A few months ago, the prevailing statistics had to do with rape in the military—3,374 reported in 2012, with 238 convictions in military courts, but also 26,000 other assaults (including groping, etc.) that were not reported, an increase of 37% from 2011. Ostensibly, the episodes were not reported for fear of losing rank or location or whatever. One wonders at the determination of 26,000 assaults if they weren't reported—all smoke-and-mirror stuff, or is there documentation of the undocumented somewhere?

The president appointed a task force to investigate the instant matter and gave it 90 days to structure solutions. The report said campus sexual assaults are fueled by drinking and drug use that can incapacitate victims, often at student parties at the hands of someone they know. Surprise, surprise! Will the task-force recognize this circumstance as a reference-point for beginning its work, or will this become another useless exercise mostly ignoring the obvious but making POTUS and VPOTUS look concerned?

Sixty or so years ago, college/university administrations acted as surrogate parents for women students, about the time early “boomers” became of age and began running things. Girls signed in and out of dormitories in the evening and were required to observe curfews. The reason was simple, to wit, guarding against rape and other things such as pregnancies and STDs. No such demands were made of men since they were considered able to take care of themselves. Has anyone heard of a White House Council on Men and Boys?

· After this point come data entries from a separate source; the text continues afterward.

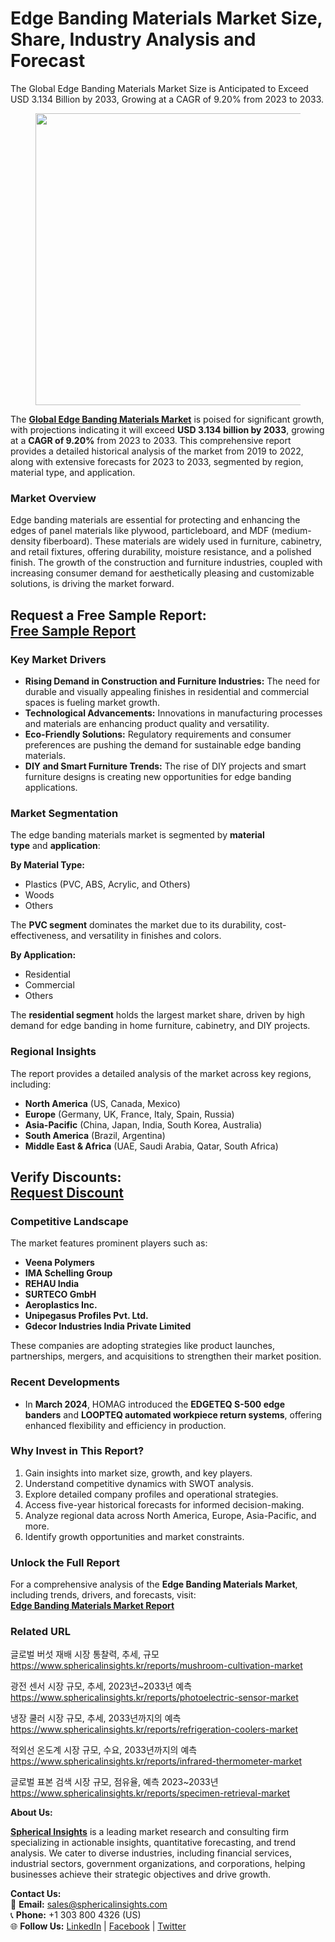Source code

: <h1 id="0ee8" class="pw-post-title fo fp fq bf fr fs ft fu fv fw fx fy fz ga gb gc gd ge gf gg gh gi gj gk gl gm gn go gp gq bk" data-testid="storyTitle" data-selectable-paragraph="">Edge Banding Materials Market Size, Share, Industry Analysis and Forecast</h1>
<div class="eq er es et eu l">
<article>
<div class="l">
<div class="l">
<section>
<div>
<div class="fj fk fl fm fn">
<div class="ab cb">
<div class="ci bh ev ew ex ey">
<p id="7764" class="pw-post-body-paragraph lg lh fq li b lj lk ll lm ln lo lp lq lr ls lt lu lv lw lx ly lz ma mb mc md fj bk" data-selectable-paragraph="">The Global Edge Banding Materials Market Size is Anticipated to Exceed USD 3.134 Billion by 2033, Growing at a CAGR of 9.20% from 2023 to 2033.</p>
<figure class="mh mi mj mk ml mm me mf paragraph-image">
<div class="mn mo ed mp bh mq" tabindex="0">
<div class="me mf mg"><picture><source srcset="https://miro.medium.com/v2/resize:fit:640/format:webp/1*9f6Cl-JSrlUmj4PrmvaipA.jpeg 640w, https://miro.medium.com/v2/resize:fit:720/format:webp/1*9f6Cl-JSrlUmj4PrmvaipA.jpeg 720w, https://miro.medium.com/v2/resize:fit:750/format:webp/1*9f6Cl-JSrlUmj4PrmvaipA.jpeg 750w, https://miro.medium.com/v2/resize:fit:786/format:webp/1*9f6Cl-JSrlUmj4PrmvaipA.jpeg 786w, https://miro.medium.com/v2/resize:fit:828/format:webp/1*9f6Cl-JSrlUmj4PrmvaipA.jpeg 828w, https://miro.medium.com/v2/resize:fit:1100/format:webp/1*9f6Cl-JSrlUmj4PrmvaipA.jpeg 1100w, https://miro.medium.com/v2/resize:fit:1400/format:webp/1*9f6Cl-JSrlUmj4PrmvaipA.jpeg 1400w" type="image/webp" sizes="(min-resolution: 4dppx) and (max-width: 700px) 50vw, (-webkit-min-device-pixel-ratio: 4) and (max-width: 700px) 50vw, (min-resolution: 3dppx) and (max-width: 700px) 67vw, (-webkit-min-device-pixel-ratio: 3) and (max-width: 700px) 65vw, (min-resolution: 2.5dppx) and (max-width: 700px) 80vw, (-webkit-min-device-pixel-ratio: 2.5) and (max-width: 700px) 80vw, (min-resolution: 2dppx) and (max-width: 700px) 100vw, (-webkit-min-device-pixel-ratio: 2) and (max-width: 700px) 100vw, 700px" /><source srcset="https://miro.medium.com/v2/resize:fit:640/1*9f6Cl-JSrlUmj4PrmvaipA.jpeg 640w, https://miro.medium.com/v2/resize:fit:720/1*9f6Cl-JSrlUmj4PrmvaipA.jpeg 720w, https://miro.medium.com/v2/resize:fit:750/1*9f6Cl-JSrlUmj4PrmvaipA.jpeg 750w, https://miro.medium.com/v2/resize:fit:786/1*9f6Cl-JSrlUmj4PrmvaipA.jpeg 786w, https://miro.medium.com/v2/resize:fit:828/1*9f6Cl-JSrlUmj4PrmvaipA.jpeg 828w, https://miro.medium.com/v2/resize:fit:1100/1*9f6Cl-JSrlUmj4PrmvaipA.jpeg 1100w, https://miro.medium.com/v2/resize:fit:1400/1*9f6Cl-JSrlUmj4PrmvaipA.jpeg 1400w" sizes="(min-resolution: 4dppx) and (max-width: 700px) 50vw, (-webkit-min-device-pixel-ratio: 4) and (max-width: 700px) 50vw, (min-resolution: 3dppx) and (max-width: 700px) 67vw, (-webkit-min-device-pixel-ratio: 3) and (max-width: 700px) 65vw, (min-resolution: 2.5dppx) and (max-width: 700px) 80vw, (-webkit-min-device-pixel-ratio: 2.5) and (max-width: 700px) 80vw, (min-resolution: 2dppx) and (max-width: 700px) 100vw, (-webkit-min-device-pixel-ratio: 2) and (max-width: 700px) 100vw, 700px" data-testid="og" /><img class="bh ko mr c" src="https://miro.medium.com/v2/resize:fit:840/1*9f6Cl-JSrlUmj4PrmvaipA.jpeg" alt="" width="700" height="467" /></picture></div>
</div>
</figure>
<p id="d434" class="pw-post-body-paragraph lg lh fq li b lj lk ll lm ln lo lp lq lr ls lt lu lv lw lx ly lz ma mb mc md fj bk" data-selectable-paragraph="">The&nbsp;<a class="af ms" href="https://www.sphericalinsights.com/reports/edge-banding-materials-market" target="_blank" rel="noopener ugc nofollow"><strong class="li fr">Global Edge Banding Materials Market</strong></a>&nbsp;is poised for significant growth, with projections indicating it will exceed&nbsp;<strong class="li fr">USD 3.134 billion by 2033</strong>, growing at a&nbsp;<strong class="li fr">CAGR of 9.20%</strong>&nbsp;from 2023 to 2033. This comprehensive report provides a detailed historical analysis of the market from 2019 to 2022, along with extensive forecasts for 2023 to 2033, segmented by region, material type, and application.</p>
<h1 id="9527" class="mt mu fq bf mv mw mx my mz na nb nc nd ne nf ng nh ni nj nk nl nm nn no np nq bk" data-selectable-paragraph="">Market Overview</h1>
<p id="c1ae" class="pw-post-body-paragraph lg lh fq li b lj nr ll lm ln ns lp lq lr nt lt lu lv nu lx ly lz nv mb mc md fj bk" data-selectable-paragraph="">Edge banding materials are essential for protecting and enhancing the edges of panel materials like plywood, particleboard, and MDF (medium-density fiberboard). These materials are widely used in furniture, cabinetry, and retail fixtures, offering durability, moisture resistance, and a polished finish. The growth of the construction and furniture industries, coupled with increasing consumer demand for aesthetically pleasing and customizable solutions, is driving the market forward.</p>
<h2 id="86a5" class="pw-post-body-paragraph lg lh fq li b lj lk ll lm ln lo lp lq lr ls lt lu lv lw lx ly lz ma mb mc md fj bk"><strong class="li fr">Request a Free Sample Report:</strong><br /><a class="af ms" href="https://www.sphericalinsights.com/request-sample/5545" target="_blank" rel="noopener ugc nofollow"><strong class="li fr">Free Sample Report</strong></a></h2>
<h1 id="8075" class="mt mu fq bf mv mw mx my mz na nb nc nd ne nf ng nh ni nj nk nl nm nn no np nq bk" data-selectable-paragraph="">Key Market Drivers</h1>
<ul class="">
<li id="78d6" class="lg lh fq li b lj nr ll lm ln ns lp lq lr nt lt lu lv nu lx ly lz nv mb mc md nw nx ny bk" data-selectable-paragraph=""><strong class="li fr">Rising Demand in Construction and Furniture Industries:</strong>&nbsp;The need for durable and visually appealing finishes in residential and commercial spaces is fueling market growth.</li>
<li id="9099" class="lg lh fq li b lj nz ll lm ln oa lp lq lr ob lt lu lv oc lx ly lz od mb mc md nw nx ny bk" data-selectable-paragraph=""><strong class="li fr">Technological Advancements:</strong>&nbsp;Innovations in manufacturing processes and materials are enhancing product quality and versatility.</li>
<li id="603f" class="lg lh fq li b lj nz ll lm ln oa lp lq lr ob lt lu lv oc lx ly lz od mb mc md nw nx ny bk" data-selectable-paragraph=""><strong class="li fr">Eco-Friendly Solutions:</strong>&nbsp;Regulatory requirements and consumer preferences are pushing the demand for sustainable edge banding materials.</li>
<li id="db2e" class="lg lh fq li b lj nz ll lm ln oa lp lq lr ob lt lu lv oc lx ly lz od mb mc md nw nx ny bk" data-selectable-paragraph=""><strong class="li fr">DIY and Smart Furniture Trends:</strong>&nbsp;The rise of DIY projects and smart furniture designs is creating new opportunities for edge banding applications.</li>
</ul>
<h1 id="d0ef" class="mt mu fq bf mv mw mx my mz na nb nc nd ne nf ng nh ni nj nk nl nm nn no np nq bk" data-selectable-paragraph="">Market Segmentation</h1>
<p id="7ff9" class="pw-post-body-paragraph lg lh fq li b lj nr ll lm ln ns lp lq lr nt lt lu lv nu lx ly lz nv mb mc md fj bk" data-selectable-paragraph="">The edge banding materials market is segmented by&nbsp;<strong class="li fr">material type</strong>&nbsp;and&nbsp;<strong class="li fr">application</strong>:</p>
<p id="1b56" class="pw-post-body-paragraph lg lh fq li b lj lk ll lm ln lo lp lq lr ls lt lu lv lw lx ly lz ma mb mc md fj bk" data-selectable-paragraph=""><strong class="li fr">By Material Type:</strong></p>
<ul class="">
<li id="ce40" class="lg lh fq li b lj lk ll lm ln lo lp lq lr ls lt lu lv lw lx ly lz ma mb mc md nw nx ny bk" data-selectable-paragraph="">Plastics (PVC, ABS, Acrylic, and Others)</li>
<li id="399a" class="lg lh fq li b lj nz ll lm ln oa lp lq lr ob lt lu lv oc lx ly lz od mb mc md nw nx ny bk" data-selectable-paragraph="">Woods</li>
<li id="40e6" class="lg lh fq li b lj nz ll lm ln oa lp lq lr ob lt lu lv oc lx ly lz od mb mc md nw nx ny bk" data-selectable-paragraph="">Others</li>
</ul>
<p id="5d0e" class="pw-post-body-paragraph lg lh fq li b lj lk ll lm ln lo lp lq lr ls lt lu lv lw lx ly lz ma mb mc md fj bk" data-selectable-paragraph="">The&nbsp;<strong class="li fr">PVC segment</strong>&nbsp;dominates the market due to its durability, cost-effectiveness, and versatility in finishes and colors.</p>
<p id="5dcb" class="pw-post-body-paragraph lg lh fq li b lj lk ll lm ln lo lp lq lr ls lt lu lv lw lx ly lz ma mb mc md fj bk" data-selectable-paragraph=""><strong class="li fr">By Application:</strong></p>
<ul class="">
<li id="7117" class="lg lh fq li b lj lk ll lm ln lo lp lq lr ls lt lu lv lw lx ly lz ma mb mc md nw nx ny bk" data-selectable-paragraph="">Residential</li>
<li id="099c" class="lg lh fq li b lj nz ll lm ln oa lp lq lr ob lt lu lv oc lx ly lz od mb mc md nw nx ny bk" data-selectable-paragraph="">Commercial</li>
<li id="cb47" class="lg lh fq li b lj nz ll lm ln oa lp lq lr ob lt lu lv oc lx ly lz od mb mc md nw nx ny bk" data-selectable-paragraph="">Others</li>
</ul>
<p id="fc30" class="pw-post-body-paragraph lg lh fq li b lj lk ll lm ln lo lp lq lr ls lt lu lv lw lx ly lz ma mb mc md fj bk" data-selectable-paragraph="">The&nbsp;<strong class="li fr">residential segment</strong>&nbsp;holds the largest market share, driven by high demand for edge banding in home furniture, cabinetry, and DIY projects.</p>
<h1 id="7fdc" class="mt mu fq bf mv mw mx my mz na nb nc nd ne nf ng nh ni nj nk nl nm nn no np nq bk" data-selectable-paragraph="">Regional Insights</h1>
<p id="3712" class="pw-post-body-paragraph lg lh fq li b lj nr ll lm ln ns lp lq lr nt lt lu lv nu lx ly lz nv mb mc md fj bk" data-selectable-paragraph="">The report provides a detailed analysis of the market across key regions, including:</p>
<ul class="">
<li id="4cdf" class="lg lh fq li b lj lk ll lm ln lo lp lq lr ls lt lu lv lw lx ly lz ma mb mc md nw nx ny bk" data-selectable-paragraph=""><strong class="li fr">North America</strong>&nbsp;(US, Canada, Mexico)</li>
<li id="dbc4" class="lg lh fq li b lj nz ll lm ln oa lp lq lr ob lt lu lv oc lx ly lz od mb mc md nw nx ny bk" data-selectable-paragraph=""><strong class="li fr">Europe</strong>&nbsp;(Germany, UK, France, Italy, Spain, Russia)</li>
<li id="a313" class="lg lh fq li b lj nz ll lm ln oa lp lq lr ob lt lu lv oc lx ly lz od mb mc md nw nx ny bk" data-selectable-paragraph=""><strong class="li fr">Asia-Pacific</strong>&nbsp;(China, Japan, India, South Korea, Australia)</li>
<li id="b54b" class="lg lh fq li b lj nz ll lm ln oa lp lq lr ob lt lu lv oc lx ly lz od mb mc md nw nx ny bk" data-selectable-paragraph=""><strong class="li fr">South America</strong>&nbsp;(Brazil, Argentina)</li>
<li id="a5e5" class="lg lh fq li b lj nz ll lm ln oa lp lq lr ob lt lu lv oc lx ly lz od mb mc md nw nx ny bk" data-selectable-paragraph=""><strong class="li fr">Middle East &amp; Africa</strong>&nbsp;(UAE, Saudi Arabia, Qatar, South Africa)</li>
</ul>
<h2 id="2107" class="pw-post-body-paragraph lg lh fq li b lj lk ll lm ln lo lp lq lr ls lt lu lv lw lx ly lz ma mb mc md fj bk"><strong class="li fr">Verify Discounts:</strong><br /><a class="af ms" href="https://www.sphericalinsights.com/request-discount/5545" target="_blank" rel="noopener ugc nofollow"><strong class="li fr">Request Discount</strong></a></h2>
<h1 id="7c75" class="mt mu fq bf mv mw mx my mz na nb nc nd ne nf ng nh ni nj nk nl nm nn no np nq bk" data-selectable-paragraph="">Competitive Landscape</h1>
<p id="925a" class="pw-post-body-paragraph lg lh fq li b lj nr ll lm ln ns lp lq lr nt lt lu lv nu lx ly lz nv mb mc md fj bk" data-selectable-paragraph="">The market features prominent players such as:</p>
<ul class="">
<li id="53f3" class="lg lh fq li b lj lk ll lm ln lo lp lq lr ls lt lu lv lw lx ly lz ma mb mc md nw nx ny bk" data-selectable-paragraph=""><strong class="li fr">Veena Polymers</strong></li>
<li id="8fe3" class="lg lh fq li b lj nz ll lm ln oa lp lq lr ob lt lu lv oc lx ly lz od mb mc md nw nx ny bk" data-selectable-paragraph=""><strong class="li fr">IMA Schelling Group</strong></li>
<li id="646d" class="lg lh fq li b lj nz ll lm ln oa lp lq lr ob lt lu lv oc lx ly lz od mb mc md nw nx ny bk" data-selectable-paragraph=""><strong class="li fr">REHAU India</strong></li>
<li id="3e6c" class="lg lh fq li b lj nz ll lm ln oa lp lq lr ob lt lu lv oc lx ly lz od mb mc md nw nx ny bk" data-selectable-paragraph=""><strong class="li fr">SURTECO GmbH</strong></li>
<li id="04e8" class="lg lh fq li b lj nz ll lm ln oa lp lq lr ob lt lu lv oc lx ly lz od mb mc md nw nx ny bk" data-selectable-paragraph=""><strong class="li fr">Aeroplastics Inc.</strong></li>
<li id="5db3" class="lg lh fq li b lj nz ll lm ln oa lp lq lr ob lt lu lv oc lx ly lz od mb mc md nw nx ny bk" data-selectable-paragraph=""><strong class="li fr">Unipegasus Profiles Pvt. Ltd.</strong></li>
<li id="9505" class="lg lh fq li b lj nz ll lm ln oa lp lq lr ob lt lu lv oc lx ly lz od mb mc md nw nx ny bk" data-selectable-paragraph=""><strong class="li fr">Gdecor Industries India Private Limited</strong></li>
</ul>
<p id="9f0d" class="pw-post-body-paragraph lg lh fq li b lj lk ll lm ln lo lp lq lr ls lt lu lv lw lx ly lz ma mb mc md fj bk" data-selectable-paragraph="">These companies are adopting strategies like product launches, partnerships, mergers, and acquisitions to strengthen their market position.</p>
<h1 id="e107" class="mt mu fq bf mv mw mx my mz na nb nc nd ne nf ng nh ni nj nk nl nm nn no np nq bk" data-selectable-paragraph="">Recent Developments</h1>
<ul class="">
<li id="cfa9" class="lg lh fq li b lj nr ll lm ln ns lp lq lr nt lt lu lv nu lx ly lz nv mb mc md nw nx ny bk" data-selectable-paragraph="">In&nbsp;<strong class="li fr">March 2024</strong>, HOMAG introduced the&nbsp;<strong class="li fr">EDGETEQ S-500 edge banders</strong>&nbsp;and&nbsp;<strong class="li fr">LOOPTEQ automated workpiece return systems</strong>, offering enhanced flexibility and efficiency in production.</li>
</ul>
<h1 id="30ad" class="mt mu fq bf mv mw mx my mz na nb nc nd ne nf ng nh ni nj nk nl nm nn no np nq bk" data-selectable-paragraph="">Why Invest in This Report?</h1>
<ol class="">
<li id="5abb" class="lg lh fq li b lj nr ll lm ln ns lp lq lr nt lt lu lv nu lx ly lz nv mb mc md oe nx ny bk" data-selectable-paragraph="">Gain insights into market size, growth, and key players.</li>
<li id="8bf2" class="lg lh fq li b lj nz ll lm ln oa lp lq lr ob lt lu lv oc lx ly lz od mb mc md oe nx ny bk" data-selectable-paragraph="">Understand competitive dynamics with SWOT analysis.</li>
<li id="07cf" class="lg lh fq li b lj nz ll lm ln oa lp lq lr ob lt lu lv oc lx ly lz od mb mc md oe nx ny bk" data-selectable-paragraph="">Explore detailed company profiles and operational strategies.</li>
<li id="b8fd" class="lg lh fq li b lj nz ll lm ln oa lp lq lr ob lt lu lv oc lx ly lz od mb mc md oe nx ny bk" data-selectable-paragraph="">Access five-year historical forecasts for informed decision-making.</li>
<li id="b197" class="lg lh fq li b lj nz ll lm ln oa lp lq lr ob lt lu lv oc lx ly lz od mb mc md oe nx ny bk" data-selectable-paragraph="">Analyze regional data across North America, Europe, Asia-Pacific, and more.</li>
<li id="e7b5" class="lg lh fq li b lj nz ll lm ln oa lp lq lr ob lt lu lv oc lx ly lz od mb mc md oe nx ny bk" data-selectable-paragraph="">Identify growth opportunities and market constraints.</li>
</ol>
<h1 id="9950" class="mt mu fq bf mv mw mx my mz na nb nc nd ne nf ng nh ni nj nk nl nm nn no np nq bk" data-selectable-paragraph="">Unlock the Full Report</h1>
<p id="c720" class="pw-post-body-paragraph lg lh fq li b lj nr ll lm ln ns lp lq lr nt lt lu lv nu lx ly lz nv mb mc md fj bk" data-selectable-paragraph="">For a comprehensive analysis of the&nbsp;<strong class="li fr">Edge Banding Materials Market</strong>, including trends, drivers, and forecasts, visit:<br /><a class="af ms" href="https://www.sphericalinsights.com/reports/edge-banding-materials-market" target="_blank" rel="noopener ugc nofollow"><strong class="li fr">Edge Banding Materials Market Report</strong></a></p>
<h1 id="4f20" class="mt mu fq bf mv mw mx my mz na nb nc nd ne nf ng nh ni nj nk nl nm nn no np nq bk" data-selectable-paragraph="">Related URL</h1>
<p id="0b9d" class="pw-post-body-paragraph lg lh fq li b lj nr ll lm ln ns lp lq lr nt lt lu lv nu lx ly lz nv mb mc md fj bk" data-selectable-paragraph="">글로벌 버섯 재배 시장 통찰력, 추세, 규모<br /><a class="af ms" href="https://www.sphericalinsights.kr/reports/mushroom-cultivation-market" target="_blank" rel="noopener ugc nofollow">https://www.sphericalinsights.kr/reports/mushroom-cultivation-market</a></p>
<p id="0855" class="pw-post-body-paragraph lg lh fq li b lj lk ll lm ln lo lp lq lr ls lt lu lv lw lx ly lz ma mb mc md fj bk" data-selectable-paragraph="">광전 센서 시장 규모, 추세, 2023년~2033년 예측<br /><a class="af ms" href="https://www.sphericalinsights.kr/reports/photoelectric-sensor-market" target="_blank" rel="noopener ugc nofollow">https://www.sphericalinsights.kr/reports/photoelectric-sensor-market</a></p>
<p id="2763" class="pw-post-body-paragraph lg lh fq li b lj lk ll lm ln lo lp lq lr ls lt lu lv lw lx ly lz ma mb mc md fj bk" data-selectable-paragraph="">냉장 쿨러 시장 규모, 추세, 2033년까지의 예측<br /><a class="af ms" href="https://www.sphericalinsights.kr/reports/refrigeration-coolers-market" target="_blank" rel="noopener ugc nofollow">https://www.sphericalinsights.kr/reports/refrigeration-coolers-market</a></p>
<p id="e8a3" class="pw-post-body-paragraph lg lh fq li b lj lk ll lm ln lo lp lq lr ls lt lu lv lw lx ly lz ma mb mc md fj bk" data-selectable-paragraph="">적외선 온도계 시장 규모, 수요, 2033년까지의 예측<br /><a class="af ms" href="https://www.sphericalinsights.kr/reports/infrared-thermometer-market" target="_blank" rel="noopener ugc nofollow">https://www.sphericalinsights.kr/reports/infrared-thermometer-market</a></p>
<p id="3a0b" class="pw-post-body-paragraph lg lh fq li b lj lk ll lm ln lo lp lq lr ls lt lu lv lw lx ly lz ma mb mc md fj bk" data-selectable-paragraph="">글로벌 표본 검색 시장 규모, 점유율, 예측 2023~2033년<br /><a class="af ms" href="https://www.sphericalinsights.kr/reports/specimen-retrieval-market" target="_blank" rel="noopener ugc nofollow">https://www.sphericalinsights.kr/reports/specimen-retrieval-market</a></p>
<p id="25bb" class="pw-post-body-paragraph lg lh fq li b lj lk ll lm ln lo lp lq lr ls lt lu lv lw lx ly lz ma mb mc md fj bk" data-selectable-paragraph=""><strong class="li fr">About Us:</strong></p>
<p id="c189" class="pw-post-body-paragraph lg lh fq li b lj lk ll lm ln lo lp lq lr ls lt lu lv lw lx ly lz ma mb mc md fj bk" data-selectable-paragraph=""><a class="af ms" href="https://www.sphericalinsights.com/" target="_blank" rel="noopener ugc nofollow"><strong class="li fr">Spherical Insights</strong></a>&nbsp;is a leading market research and consulting firm specializing in actionable insights, quantitative forecasting, and trend analysis. We cater to diverse industries, including financial services, industrial sectors, government organizations, and corporations, helping businesses achieve their strategic objectives and drive growth.</p>
<p id="ef16" class="pw-post-body-paragraph lg lh fq li b lj lk ll lm ln lo lp lq lr ls lt lu lv lw lx ly lz ma mb mc md fj bk" data-selectable-paragraph=""><strong class="li fr">Contact Us:</strong><br />📧&nbsp;<strong class="li fr">Email:</strong>&nbsp;<a class="af ms" href="mailto:sales@sphericalinsights.com" target="_blank" rel="noopener ugc nofollow">sales@sphericalinsights.com</a><br />📞&nbsp;<strong class="li fr">Phone:</strong>&nbsp;+1 303 800 4326 (US)<br />🌐&nbsp;<strong class="li fr">Follow Us:</strong>&nbsp;<a class="af ms" href="https://www.linkedin.com/company/spherical-insights" target="_blank" rel="noopener ugc nofollow">LinkedIn</a>&nbsp;|&nbsp;<a class="af ms" href="https://www.facebook.com/sphericalinsights" target="_blank" rel="noopener ugc nofollow">Facebook</a>&nbsp;|&nbsp;<a class="af ms" href="https://twitter.com/SphericalInsight" target="_blank" rel="noopener ugc nofollow">Twitter</a></p>
</div>
</div>
</div>
</div>
</section>
</div>
</div>
</article>
</div>
<div class="l">&nbsp;</div>
<footer class="of og oh oi oj ab q ok ol c">
<div class="l ae">&nbsp;</div>
</footer>
<div class="ou l">&nbsp;</div>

Women's-lib came on line, insisting that the “liberated woman” was the paradigm for all girls/women—worldly wise and out to match the men, hormone-for-hormone. Stupid, cowed college administrators/boards installed coed-dorms and told the young people to become—yeah...worldly wise. Doing away with these university-sanctioned brothels (smelling of pot, of course) would greatly help but that won't happen because women would lose the hormone-war. Additionally, the fraternities invite the ladies to their orgies, allegedly spike their drinks, and create ecstasy with Ecstasy, the date-drug.

There are no curfews now or other rules. Women can roam the campus, town, frat-houses or bars at will 24/7, invite their studs in and drink themselves into oblivion. If, after a wild party or dorm-room caper, a girl becomes angry at whatever she suspects happened by whatever predatory male was around (if she remembers) she can scream rape and even get a rape kit, which will prove nothing but the obvious – intercourse...his word against hers. Or...she can just chalk it up to fun-and-games and forget about it, i.e., no report...those seven out of eight, in other words.

This isn't to make light of actual rape, a crime that should be prosecuted intensely, with the convicted animals receiving the stiffest possible punishment. It's to show the hypocrisy of officials who are too dumb to get it or dare not cross the “diversity red line” set in the sand by the rabid women's organizations, made up of nutcases who believe in unisex and deny that women need protection and are not superior morally to men, though by their actions often invite intimacy, whether drunk or sober.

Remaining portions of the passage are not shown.